Lowe Farm is a farming community in southern Manitoba, Canada in the Rural Municipality of Morris, 10 minutes west of Morris, Manitoba, on Manitoba Highway 23. It was founded in the 1880s, when John Lowe (born February 20, 1824) managed a campaign to attract immigrants, particularly farmers and farm labourers for Manitoba. Lowe Farm became a model farm and a testing ground for farming innovations and later developed into a village.

Lowe Farm has three churches, a credit union, a recreation centre, a privately owned grocery store, farm supply, gas station, a café, an elementary/junior high school and a community park. Lowe Farm has three baseball diamonds: two in the park and one on the school playground where a baseball program is run. There was once a grain elevator but it was demolished in September 2021. The town is laid out in a reverse L-shape.
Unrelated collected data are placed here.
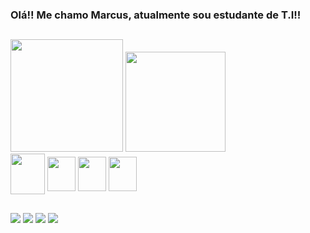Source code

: ### Olá!! Me chamo Marcus, atualmente sou estudante de T.I!!

##

<div>
  <img height="180em" src="https://github-readme-stats.vercel.app/api?username=marcusxl&show_icons=true&theme=dark" />
  <img height="160em" src="https://github-readme-stats.vercel.app/api/top-langs/?username=marcusxl&layout=compact&theme=dark" />
</div>

<div>
<img align="center" height="65" width="55" src="https://cdn.jsdelivr.net/gh/devicons/devicon/icons/java/java-plain-wordmark.svg" />  
<img  align="center" height="55" width="45" src="https://cdn.jsdelivr.net/gh/devicons/devicon/icons/html5/html5-plain.svg" /> 
 <img align="center" height="55" width="45" src="https://cdn.jsdelivr.net/gh/devicons/devicon/icons/css3/css3-plain.svg" />
  <img align="center" height="55" width="45" src="https://cdn.jsdelivr.net/gh/devicons/devicon/icons/linux/linux-original.svg" />
 </div> 

 ##

 <div>
     <a href="https://www.linkedin.com/in/marcus-alexandre-306818267" target="_blank"><img src="https://img.shields.io/badge/-LinkedIn-%230077B5?style=for-the-badge&logo=linkedin&logoColor=white" target="_blank"></a> 
   <a href="https://instagram.com/alvxz.i" target="_blank"><img src="https://img.shields.io/badge/-Instagram-%23E4405F?style=for-the-badge&logo=instagram&logoColor=white" target="_blank"></a>
    <a href="1002033947045285938" target="_blank"><img src="https://img.shields.io/badge/Discord-7289DA?style=for-the-badge&logo=discord&logoColor=white"></a>
   <a href="marcusasilvestre123@gmail.com" target="_blank"><img src="https://img.shields.io/badge/Gmail-D14836?style=for-the-badge&logo=gmail&logoColor=white"></a>
 </div>

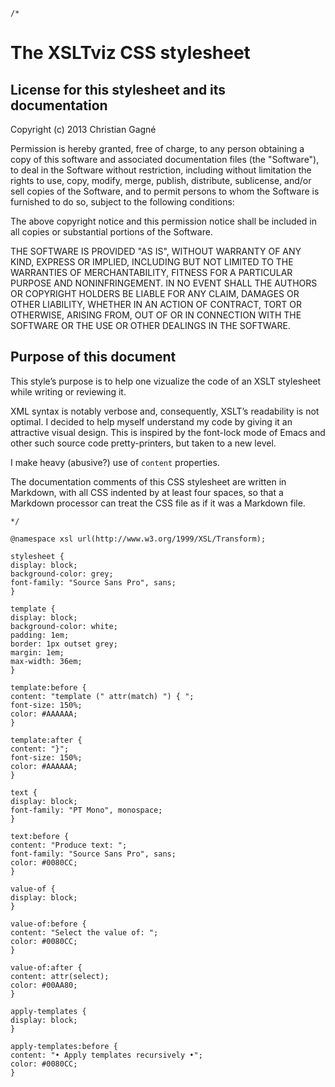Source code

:     /*

# The XSLTviz CSS stylesheet

## License for this stylesheet and its documentation

Copyright (c) 2013 Christian Gagné

Permission is hereby granted, free of charge, to any person obtaining a copy of this software and associated documentation files (the "Software"), to deal in the Software without restriction, including without limitation the rights to use, copy, modify, merge, publish, distribute, sublicense, and/or sell copies of the Software, and to permit persons to whom the Software is furnished to do so, subject to the following conditions:

The above copyright notice and this permission notice shall be included in all copies or substantial portions of the Software.

THE SOFTWARE IS PROVIDED "AS IS", WITHOUT WARRANTY OF ANY KIND, EXPRESS OR IMPLIED, INCLUDING BUT NOT LIMITED TO THE WARRANTIES OF MERCHANTABILITY, FITNESS FOR A PARTICULAR PURPOSE AND NONINFRINGEMENT. IN NO EVENT SHALL THE AUTHORS OR COPYRIGHT HOLDERS BE LIABLE FOR ANY CLAIM, DAMAGES OR OTHER LIABILITY, WHETHER IN AN ACTION OF CONTRACT, TORT OR OTHERWISE, ARISING FROM, OUT OF OR IN CONNECTION WITH THE SOFTWARE OR THE USE OR OTHER DEALINGS IN THE SOFTWARE.

## Purpose of this document

This style’s purpose is to help one vizualize the code of an XSLT stylesheet while writing or reviewing it.

XML syntax is notably verbose and, consequently, XSLT’s readability is not optimal. I decided to help myself understand my code by giving it an attractive visual design. This is inspired by the font-lock mode of Emacs and other such source code pretty-printers, but taken to a new level.

I make heavy (abusive?) use of `content` properties.

The documentation comments of this CSS stylesheet are written in Markdown, with all CSS indented by at least four spaces, so that a Markdown processor can treat the CSS file as if it was a Markdown file.

    */

    @namespace xsl url(http://www.w3.org/1999/XSL/Transform);

    stylesheet {
    display: block;
    background-color: grey;
    font-family: "Source Sans Pro", sans;
    }

    template {
    display: block;
    background-color: white;
    padding: 1em;
    border: 1px outset grey;
    margin: 1em;
    max-width: 36em;
    }

    template:before {
    content: "template (" attr(match) ") { ";
    font-size: 150%;
    color: #AAAAAA;
    }

    template:after {
    content: "}";
    font-size: 150%;
    color: #AAAAAA;
    }

    text {
    display: block;
    font-family: "PT Mono", monospace;
    }

    text:before {
    content: "Produce text: ";
    font-family: "Source Sans Pro", sans;
    color: #0080CC;
    }

    value-of {
    display: block;
    }

    value-of:before {
    content: "Select the value of: ";
    color: #0080CC;
    }

    value-of:after {
    content: attr(select);
    color: #00AA80;
    }

    apply-templates {
    display: block;
    }

    apply-templates:before {
    content: "• Apply templates recursively •";
    color: #0080CC;
    }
Lowe Farm School has 70 students, and 10 staff members. The school has a Natural Playground that consists of a toboggan hill and swings. The school has been integrating technology by using smartboards, netbooks, desktops, and LCD projectors into their everyday experiences. The students are very engaged, participating in leadership activities like buddy reading, computer buddies, gym helpers, canteen helpers, and book order volunteers. They also participate in inter-school sports like basketball, volleyball, cross-country, badminton, floor hockey, and softball. The student council organizes events like Fall Frolics, Spirit Week, School Newspaper, Talent Show, and Oreo dunking, and organize sales of school clothing.